EXERCISE REQUIREMENTS:
Where in the records does the word "fetch" occur? Copy each line in which it does.

:::::

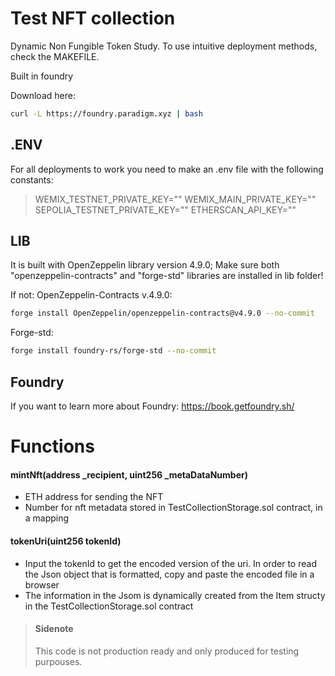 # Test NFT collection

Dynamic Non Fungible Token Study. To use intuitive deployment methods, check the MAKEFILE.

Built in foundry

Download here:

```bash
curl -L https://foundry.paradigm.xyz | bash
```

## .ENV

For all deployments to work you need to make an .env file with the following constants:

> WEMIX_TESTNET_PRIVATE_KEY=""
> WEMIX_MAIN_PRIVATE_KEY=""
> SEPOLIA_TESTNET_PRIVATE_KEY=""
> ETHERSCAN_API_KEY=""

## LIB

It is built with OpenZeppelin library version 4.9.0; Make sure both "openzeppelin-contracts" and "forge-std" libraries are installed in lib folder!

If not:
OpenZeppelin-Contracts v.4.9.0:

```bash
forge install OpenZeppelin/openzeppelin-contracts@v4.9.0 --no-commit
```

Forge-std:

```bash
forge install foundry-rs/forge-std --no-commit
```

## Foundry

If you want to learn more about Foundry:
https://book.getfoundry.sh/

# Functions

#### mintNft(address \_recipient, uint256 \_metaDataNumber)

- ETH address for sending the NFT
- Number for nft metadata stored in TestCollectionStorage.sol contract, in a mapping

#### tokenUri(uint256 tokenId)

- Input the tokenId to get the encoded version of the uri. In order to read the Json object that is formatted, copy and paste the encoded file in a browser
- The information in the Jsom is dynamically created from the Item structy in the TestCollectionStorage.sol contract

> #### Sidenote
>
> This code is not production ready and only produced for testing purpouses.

:::::

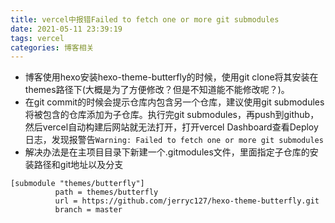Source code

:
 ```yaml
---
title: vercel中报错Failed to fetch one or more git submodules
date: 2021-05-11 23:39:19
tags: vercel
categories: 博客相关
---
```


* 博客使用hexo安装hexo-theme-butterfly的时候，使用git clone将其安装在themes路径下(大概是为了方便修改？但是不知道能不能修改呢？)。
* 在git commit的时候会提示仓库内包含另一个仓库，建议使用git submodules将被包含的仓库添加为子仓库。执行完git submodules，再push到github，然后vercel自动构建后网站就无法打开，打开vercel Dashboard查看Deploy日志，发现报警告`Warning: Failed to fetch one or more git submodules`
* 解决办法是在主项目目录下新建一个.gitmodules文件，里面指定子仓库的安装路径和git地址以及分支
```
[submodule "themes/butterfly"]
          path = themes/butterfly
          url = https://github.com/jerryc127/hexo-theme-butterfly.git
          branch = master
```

:::::

RESULT:
title: vercel中报错Failed to fetch one or more git submodules
* 在git commit的时候会提示仓库内包含另一个仓库，建议使用git submodules将被包含的仓库添加为子仓库。执行完git submodules，再push到github，然后vercel自动构建后网站就无法打开，打开vercel Dashboard查看Deploy日志，发现报警告`Warning: Failed to fetch one or more git submodules`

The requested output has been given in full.